Task objective: All entries shown below must be given again word for word.

*** Data shown Section Begins ***

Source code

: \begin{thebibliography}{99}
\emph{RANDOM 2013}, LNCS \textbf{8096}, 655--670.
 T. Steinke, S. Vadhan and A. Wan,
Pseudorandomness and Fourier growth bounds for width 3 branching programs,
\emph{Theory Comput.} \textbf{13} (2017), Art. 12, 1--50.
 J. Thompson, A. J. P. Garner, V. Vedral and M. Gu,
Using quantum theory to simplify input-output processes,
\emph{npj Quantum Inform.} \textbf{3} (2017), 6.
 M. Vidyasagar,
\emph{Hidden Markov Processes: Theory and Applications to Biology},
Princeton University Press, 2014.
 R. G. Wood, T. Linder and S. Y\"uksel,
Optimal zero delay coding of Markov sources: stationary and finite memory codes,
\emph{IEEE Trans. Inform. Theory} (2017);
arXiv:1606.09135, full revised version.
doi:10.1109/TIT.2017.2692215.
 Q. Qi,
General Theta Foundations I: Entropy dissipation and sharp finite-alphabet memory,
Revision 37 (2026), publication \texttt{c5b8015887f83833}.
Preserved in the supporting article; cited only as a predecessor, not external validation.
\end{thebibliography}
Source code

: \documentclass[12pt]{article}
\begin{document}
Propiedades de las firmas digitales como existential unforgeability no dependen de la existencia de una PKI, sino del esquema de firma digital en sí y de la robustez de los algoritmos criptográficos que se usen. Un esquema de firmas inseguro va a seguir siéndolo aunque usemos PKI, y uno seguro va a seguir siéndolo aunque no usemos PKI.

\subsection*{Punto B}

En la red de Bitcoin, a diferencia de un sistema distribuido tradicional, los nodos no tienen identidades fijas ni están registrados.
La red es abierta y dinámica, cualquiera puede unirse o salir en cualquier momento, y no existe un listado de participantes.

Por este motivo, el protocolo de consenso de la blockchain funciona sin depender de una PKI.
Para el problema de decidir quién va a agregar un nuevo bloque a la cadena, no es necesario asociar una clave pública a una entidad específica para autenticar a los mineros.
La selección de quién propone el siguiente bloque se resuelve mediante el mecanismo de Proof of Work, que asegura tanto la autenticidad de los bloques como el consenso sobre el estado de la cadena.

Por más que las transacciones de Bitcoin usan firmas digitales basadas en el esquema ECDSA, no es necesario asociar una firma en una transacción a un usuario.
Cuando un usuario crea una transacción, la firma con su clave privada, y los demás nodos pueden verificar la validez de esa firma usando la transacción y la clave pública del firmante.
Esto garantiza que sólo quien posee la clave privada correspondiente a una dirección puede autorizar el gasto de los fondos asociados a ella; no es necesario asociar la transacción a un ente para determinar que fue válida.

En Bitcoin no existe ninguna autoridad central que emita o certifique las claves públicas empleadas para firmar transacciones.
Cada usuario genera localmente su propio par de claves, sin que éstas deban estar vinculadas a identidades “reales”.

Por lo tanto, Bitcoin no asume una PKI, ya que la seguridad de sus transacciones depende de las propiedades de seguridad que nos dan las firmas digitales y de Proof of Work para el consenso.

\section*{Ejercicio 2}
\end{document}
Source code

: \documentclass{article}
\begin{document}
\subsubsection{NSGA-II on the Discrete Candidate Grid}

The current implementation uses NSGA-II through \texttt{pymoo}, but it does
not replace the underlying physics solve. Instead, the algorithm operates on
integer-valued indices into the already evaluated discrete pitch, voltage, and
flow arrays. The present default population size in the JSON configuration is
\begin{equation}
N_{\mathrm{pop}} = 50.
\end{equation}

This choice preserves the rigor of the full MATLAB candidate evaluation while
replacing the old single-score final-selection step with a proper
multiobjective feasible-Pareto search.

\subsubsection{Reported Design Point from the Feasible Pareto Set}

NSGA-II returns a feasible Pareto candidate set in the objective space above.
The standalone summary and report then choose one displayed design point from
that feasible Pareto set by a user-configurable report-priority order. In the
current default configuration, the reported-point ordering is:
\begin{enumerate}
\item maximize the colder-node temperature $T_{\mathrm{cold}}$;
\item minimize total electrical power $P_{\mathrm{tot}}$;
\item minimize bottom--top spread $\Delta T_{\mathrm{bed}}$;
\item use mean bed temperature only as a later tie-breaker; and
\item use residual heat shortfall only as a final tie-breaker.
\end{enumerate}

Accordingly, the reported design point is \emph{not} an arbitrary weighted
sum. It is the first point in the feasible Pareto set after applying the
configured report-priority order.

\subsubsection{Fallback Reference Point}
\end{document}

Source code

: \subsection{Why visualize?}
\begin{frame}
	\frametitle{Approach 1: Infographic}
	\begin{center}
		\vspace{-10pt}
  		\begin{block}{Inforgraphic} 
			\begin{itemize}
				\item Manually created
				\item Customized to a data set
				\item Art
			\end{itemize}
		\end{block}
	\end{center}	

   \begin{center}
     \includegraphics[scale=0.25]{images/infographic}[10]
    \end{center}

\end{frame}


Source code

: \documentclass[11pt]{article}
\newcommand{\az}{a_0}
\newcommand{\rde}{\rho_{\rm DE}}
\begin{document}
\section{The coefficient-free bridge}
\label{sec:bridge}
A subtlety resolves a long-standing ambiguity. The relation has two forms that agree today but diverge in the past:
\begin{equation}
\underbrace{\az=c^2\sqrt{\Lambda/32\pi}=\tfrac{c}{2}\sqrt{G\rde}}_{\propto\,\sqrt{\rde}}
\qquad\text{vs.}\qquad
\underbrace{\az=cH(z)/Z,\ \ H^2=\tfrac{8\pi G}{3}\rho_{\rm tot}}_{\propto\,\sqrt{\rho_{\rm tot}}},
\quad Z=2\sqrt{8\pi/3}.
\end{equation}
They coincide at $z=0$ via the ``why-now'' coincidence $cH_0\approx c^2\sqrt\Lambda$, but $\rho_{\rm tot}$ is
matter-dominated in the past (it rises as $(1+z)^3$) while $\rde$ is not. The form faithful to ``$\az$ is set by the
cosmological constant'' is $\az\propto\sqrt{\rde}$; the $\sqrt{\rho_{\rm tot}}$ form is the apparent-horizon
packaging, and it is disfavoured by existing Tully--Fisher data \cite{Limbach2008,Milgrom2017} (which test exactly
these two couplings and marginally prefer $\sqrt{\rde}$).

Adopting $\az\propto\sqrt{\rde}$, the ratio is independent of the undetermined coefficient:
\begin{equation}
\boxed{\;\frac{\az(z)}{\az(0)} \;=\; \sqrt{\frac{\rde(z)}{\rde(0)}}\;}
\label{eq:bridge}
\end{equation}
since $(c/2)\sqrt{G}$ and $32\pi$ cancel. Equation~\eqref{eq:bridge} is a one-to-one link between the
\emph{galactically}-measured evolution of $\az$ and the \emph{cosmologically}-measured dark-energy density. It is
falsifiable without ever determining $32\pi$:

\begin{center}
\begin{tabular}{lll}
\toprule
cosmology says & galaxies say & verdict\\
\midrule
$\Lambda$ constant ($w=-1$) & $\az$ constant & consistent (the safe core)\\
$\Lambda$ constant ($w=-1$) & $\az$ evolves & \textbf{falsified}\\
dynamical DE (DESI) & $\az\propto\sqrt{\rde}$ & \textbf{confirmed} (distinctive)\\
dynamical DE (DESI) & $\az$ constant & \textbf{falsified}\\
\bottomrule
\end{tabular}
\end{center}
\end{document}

*** Data shown Section Ends ***

Response to the exercise:
Source code

: \begin{thebibliography}{99}
\emph{RANDOM 2013}, LNCS \textbf{8096}, 655--670.
 T. Steinke, S. Vadhan and A. Wan,
Pseudorandomness and Fourier growth bounds for width 3 branching programs,
\emph{Theory Comput.} \textbf{13} (2017), Art. 12, 1--50.
 J. Thompson, A. J. P. Garner, V. Vedral and M. Gu,
Using quantum theory to simplify input-output processes,
\emph{npj Quantum Inform.} \textbf{3} (2017), 6.
 M. Vidyasagar,
\emph{Hidden Markov Processes: Theory and Applications to Biology},
Princeton University Press, 2014.
 R. G. Wood, T. Linder and S. Y\"uksel,
Optimal zero delay coding of Markov sources: stationary and finite memory codes,
\emph{IEEE Trans. Inform. Theory} (2017);
arXiv:1606.09135, full revised version.
doi:10.1109/TIT.2017.2692215.
 Q. Qi,
General Theta Foundations I: Entropy dissipation and sharp finite-alphabet memory,
Revision 37 (2026), publication \texttt{c5b8015887f83833}.
Preserved in the supporting article; cited only as a predecessor, not external validation.
\end{thebibliography}
Source code

: \documentclass[12pt]{article}
\begin{document}
Propiedades de las firmas digitales como existential unforgeability no dependen de la existencia de una PKI, sino del esquema de firma digital en sí y de la robustez de los algoritmos criptográficos que se usen. Un esquema de firmas inseguro va a seguir siéndolo aunque usemos PKI, y uno seguro va a seguir siéndolo aunque no usemos PKI.

\subsection*{Punto B}

En la red de Bitcoin, a diferencia de un sistema distribuido tradicional, los nodos no tienen identidades fijas ni están registrados.
La red es abierta y dinámica, cualquiera puede unirse o salir en cualquier momento, y no existe un listado de participantes.

Por este motivo, el protocolo de consenso de la blockchain funciona sin depender de una PKI.
Para el problema de decidir quién va a agregar un nuevo bloque a la cadena, no es necesario asociar una clave pública a una entidad específica para autenticar a los mineros.
La selección de quién propone el siguiente bloque se resuelve mediante el mecanismo de Proof of Work, que asegura tanto la autenticidad de los bloques como el consenso sobre el estado de la cadena.

Por más que las transacciones de Bitcoin usan firmas digitales basadas en el esquema ECDSA, no es necesario asociar una firma en una transacción a un usuario.
Cuando un usuario crea una transacción, la firma con su clave privada, y los demás nodos pueden verificar la validez de esa firma usando la transacción y la clave pública del firmante.
Esto garantiza que sólo quien posee la clave privada correspondiente a una dirección puede autorizar el gasto de los fondos asociados a ella; no es necesario asociar la transacción a un ente para determinar que fue válida.

En Bitcoin no existe ninguna autoridad central que emita o certifique las claves públicas empleadas para firmar transacciones.
Cada usuario genera localmente su propio par de claves, sin que éstas deban estar vinculadas a identidades “reales”.

Por lo tanto, Bitcoin no asume una PKI, ya que la seguridad de sus transacciones depende de las propiedades de seguridad que nos dan las firmas digitales y de Proof of Work para el consenso.

\section*{Ejercicio 2}
\end{document}
Source code

: \documentclass{article}
\begin{document}
\subsubsection{NSGA-II on the Discrete Candidate Grid}

The current implementation uses NSGA-II through \texttt{pymoo}, but it does
not replace the underlying physics solve. Instead, the algorithm operates on
integer-valued indices into the already evaluated discrete pitch, voltage, and
flow arrays. The present default population size in the JSON configuration is
\begin{equation}
N_{\mathrm{pop}} = 50.
\end{equation}

This choice preserves the rigor of the full MATLAB candidate evaluation while
replacing the old single-score final-selection step with a proper
multiobjective feasible-Pareto search.

\subsubsection{Reported Design Point from the Feasible Pareto Set}

NSGA-II returns a feasible Pareto candidate set in the objective space above.
The standalone summary and report then choose one displayed design point from
that feasible Pareto set by a user-configurable report-priority order. In the
current default configuration, the reported-point ordering is:
\begin{enumerate}
\item maximize the colder-node temperature $T_{\mathrm{cold}}$;
\item minimize total electrical power $P_{\mathrm{tot}}$;
\item minimize bottom--top spread $\Delta T_{\mathrm{bed}}$;
\item use mean bed temperature only as a later tie-breaker; and
\item use residual heat shortfall only as a final tie-breaker.
\end{enumerate}

Accordingly, the reported design point is \emph{not} an arbitrary weighted
sum. It is the first point in the feasible Pareto set after applying the
configured report-priority order.

\subsubsection{Fallback Reference Point}
\end{document}

Source code

: \subsection{Why visualize?}
\begin{frame}
	\frametitle{Approach 1: Infographic}
	\begin{center}
		\vspace{-10pt}
  		\begin{block}{Inforgraphic} 
			\begin{itemize}
				\item Manually created
				\item Customized to a data set
				\item Art
			\end{itemize}
		\end{block}
	\end{center}	

   \begin{center}
     \includegraphics[scale=0.25]{images/infographic}[10]
    \end{center}

\end{frame}


Source code

: \documentclass[11pt]{article}
\newcommand{\az}{a_0}
\newcommand{\rde}{\rho_{\rm DE}}
\begin{document}
\section{The coefficient-free bridge}
\label{sec:bridge}
A subtlety resolves a long-standing ambiguity. The relation has two forms that agree today but diverge in the past:
\begin{equation}
\underbrace{\az=c^2\sqrt{\Lambda/32\pi}=\tfrac{c}{2}\sqrt{G\rde}}_{\propto\,\sqrt{\rde}}
\qquad\text{vs.}\qquad
\underbrace{\az=cH(z)/Z,\ \ H^2=\tfrac{8\pi G}{3}\rho_{\rm tot}}_{\propto\,\sqrt{\rho_{\rm tot}}},
\quad Z=2\sqrt{8\pi/3}.
\end{equation}
They coincide at $z=0$ via the ``why-now'' coincidence $cH_0\approx c^2\sqrt\Lambda$, but $\rho_{\rm tot}$ is
matter-dominated in the past (it rises as $(1+z)^3$) while $\rde$ is not. The form faithful to ``$\az$ is set by the
cosmological constant'' is $\az\propto\sqrt{\rde}$; the $\sqrt{\rho_{\rm tot}}$ form is the apparent-horizon
packaging, and it is disfavoured by existing Tully--Fisher data \cite{Limbach2008,Milgrom2017} (which test exactly
these two couplings and marginally prefer $\sqrt{\rde}$).

Adopting $\az\propto\sqrt{\rde}$, the ratio is independent of the undetermined coefficient:
\begin{equation}
\boxed{\;\frac{\az(z)}{\az(0)} \;=\; \sqrt{\frac{\rde(z)}{\rde(0)}}\;}
\label{eq:bridge}
\end{equation}
since $(c/2)\sqrt{G}$ and $32\pi$ cancel. Equation~\eqref{eq:bridge} is a one-to-one link between the
\emph{galactically}-measured evolution of $\az$ and the \emph{cosmologically}-measured dark-energy density. It is
falsifiable without ever determining $32\pi$:

\begin{center}
\begin{tabular}{lll}
\toprule
cosmology says & galaxies say & verdict\\
\midrule
$\Lambda$ constant ($w=-1$) & $\az$ constant & consistent (the safe core)\\
$\Lambda$ constant ($w=-1$) & $\az$ evolves & \textbf{falsified}\\
dynamical DE (DESI) & $\az\propto\sqrt{\rde}$ & \textbf{confirmed} (distinctive)\\
dynamical DE (DESI) & $\az$ constant & \textbf{falsified}\\
\bottomrule
\end{tabular}
\end{center}
\end{document}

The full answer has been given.